Nous n'en sommes plus à opposer les droits des enfants à ceux des parents.. Notre devoir d'éducation doit nous conduire à les préparer à l'exercice de leurs responsabilités qui au fur et à mesure de leur développement prendra plus d'ampleur, mais dans le même temps à exercer les notres.
Les rapports adultes-enfants ne sont déjà plus fondés sur le pouvoir hiérarchique, mais sur la capacité et l'autorité reconnues par les uns envers les autres; cette capacité étant désormais partagée même si elle n'est pas égale.
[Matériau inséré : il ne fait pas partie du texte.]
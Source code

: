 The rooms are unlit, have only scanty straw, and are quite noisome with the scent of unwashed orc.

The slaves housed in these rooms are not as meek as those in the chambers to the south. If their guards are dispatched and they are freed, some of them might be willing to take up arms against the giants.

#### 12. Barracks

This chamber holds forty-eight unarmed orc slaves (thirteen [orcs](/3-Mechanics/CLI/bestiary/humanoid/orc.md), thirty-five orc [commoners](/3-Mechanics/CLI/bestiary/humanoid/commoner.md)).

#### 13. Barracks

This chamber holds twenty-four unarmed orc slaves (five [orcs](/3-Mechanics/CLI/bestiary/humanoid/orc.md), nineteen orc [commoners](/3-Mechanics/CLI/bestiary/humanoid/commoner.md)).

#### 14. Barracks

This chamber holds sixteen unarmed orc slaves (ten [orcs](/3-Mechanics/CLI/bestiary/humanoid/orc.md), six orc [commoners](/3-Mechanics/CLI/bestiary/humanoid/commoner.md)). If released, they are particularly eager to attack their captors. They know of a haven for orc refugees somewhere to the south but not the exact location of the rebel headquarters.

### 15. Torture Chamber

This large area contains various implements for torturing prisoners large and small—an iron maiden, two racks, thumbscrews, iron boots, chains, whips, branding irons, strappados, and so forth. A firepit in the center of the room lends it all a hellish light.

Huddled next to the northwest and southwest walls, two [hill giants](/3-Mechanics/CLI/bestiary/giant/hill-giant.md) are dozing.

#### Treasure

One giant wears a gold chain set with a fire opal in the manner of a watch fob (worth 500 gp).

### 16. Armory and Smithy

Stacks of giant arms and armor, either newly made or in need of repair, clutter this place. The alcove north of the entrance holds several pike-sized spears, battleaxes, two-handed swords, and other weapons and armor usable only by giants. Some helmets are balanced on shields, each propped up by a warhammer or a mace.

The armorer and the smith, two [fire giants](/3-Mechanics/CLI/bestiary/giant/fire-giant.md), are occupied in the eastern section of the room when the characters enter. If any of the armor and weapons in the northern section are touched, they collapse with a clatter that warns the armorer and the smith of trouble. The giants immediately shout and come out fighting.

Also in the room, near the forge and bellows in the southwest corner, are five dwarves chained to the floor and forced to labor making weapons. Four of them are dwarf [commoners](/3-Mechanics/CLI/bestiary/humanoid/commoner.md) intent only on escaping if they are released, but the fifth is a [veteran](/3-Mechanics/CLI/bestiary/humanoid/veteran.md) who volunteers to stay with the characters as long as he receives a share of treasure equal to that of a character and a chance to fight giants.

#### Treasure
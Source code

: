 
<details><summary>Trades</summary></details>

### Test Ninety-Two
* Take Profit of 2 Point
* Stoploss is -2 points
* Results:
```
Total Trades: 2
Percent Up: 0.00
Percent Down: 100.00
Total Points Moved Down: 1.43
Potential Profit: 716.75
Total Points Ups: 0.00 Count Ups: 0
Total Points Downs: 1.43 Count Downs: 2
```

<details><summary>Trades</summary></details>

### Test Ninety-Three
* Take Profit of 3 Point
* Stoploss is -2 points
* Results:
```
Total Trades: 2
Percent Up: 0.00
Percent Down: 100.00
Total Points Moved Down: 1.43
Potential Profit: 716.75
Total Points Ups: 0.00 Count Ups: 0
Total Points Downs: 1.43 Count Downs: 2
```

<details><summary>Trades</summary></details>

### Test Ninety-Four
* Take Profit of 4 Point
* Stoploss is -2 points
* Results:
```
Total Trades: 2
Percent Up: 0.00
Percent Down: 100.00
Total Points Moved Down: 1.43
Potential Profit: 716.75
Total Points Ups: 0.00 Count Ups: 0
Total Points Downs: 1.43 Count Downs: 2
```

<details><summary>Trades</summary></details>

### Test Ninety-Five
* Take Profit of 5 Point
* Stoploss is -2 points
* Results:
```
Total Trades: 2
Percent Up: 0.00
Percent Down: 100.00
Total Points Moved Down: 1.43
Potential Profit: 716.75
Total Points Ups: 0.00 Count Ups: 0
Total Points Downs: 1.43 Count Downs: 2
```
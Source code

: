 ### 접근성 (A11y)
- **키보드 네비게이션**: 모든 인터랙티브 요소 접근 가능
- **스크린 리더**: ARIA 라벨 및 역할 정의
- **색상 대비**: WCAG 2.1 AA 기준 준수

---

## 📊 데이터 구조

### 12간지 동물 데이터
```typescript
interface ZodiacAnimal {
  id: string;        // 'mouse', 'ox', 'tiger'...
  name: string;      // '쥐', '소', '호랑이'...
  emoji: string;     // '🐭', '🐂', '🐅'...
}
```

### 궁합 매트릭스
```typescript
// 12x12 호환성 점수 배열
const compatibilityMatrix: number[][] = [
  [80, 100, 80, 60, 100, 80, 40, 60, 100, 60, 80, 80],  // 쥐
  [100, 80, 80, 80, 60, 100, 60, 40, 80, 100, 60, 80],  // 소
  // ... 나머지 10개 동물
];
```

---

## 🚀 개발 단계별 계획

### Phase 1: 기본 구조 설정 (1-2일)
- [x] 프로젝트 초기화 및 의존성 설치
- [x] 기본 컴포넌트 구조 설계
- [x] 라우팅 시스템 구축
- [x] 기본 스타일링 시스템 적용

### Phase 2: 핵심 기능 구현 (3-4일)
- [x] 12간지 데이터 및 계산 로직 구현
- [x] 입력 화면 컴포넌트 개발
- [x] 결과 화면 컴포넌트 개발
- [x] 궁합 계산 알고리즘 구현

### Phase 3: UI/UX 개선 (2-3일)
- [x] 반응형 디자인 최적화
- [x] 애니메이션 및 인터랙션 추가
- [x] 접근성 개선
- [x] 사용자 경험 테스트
Il ne suffira plus d'aimer les enfants -et si certains enfants manquent d'affection, d'autres en débordent au point d'en étouffer-; il faudra encore les respecter dans leur personne, leurs pensées, voire leurs initiatives. Respectés, les enfants seront moins fréquemment mal-traités. En contrepartie, ils pourront mieux se préparer à une pleine vie familiale et sociale.. Et après tout n'est-ce pas ce que nous affirmions quotidiennement comme relevant de notre rôle d'adulte?.
En d'autres termes, par delà l'affirmation de droits nouveaux, c'est bien à une démarche culturelle qu'invite cette convention. Elle offre simplement un cadre juridique, donc politique.
Beau pari, difficile certes et qui ne manquera pas d'ouvrir de vrais débats.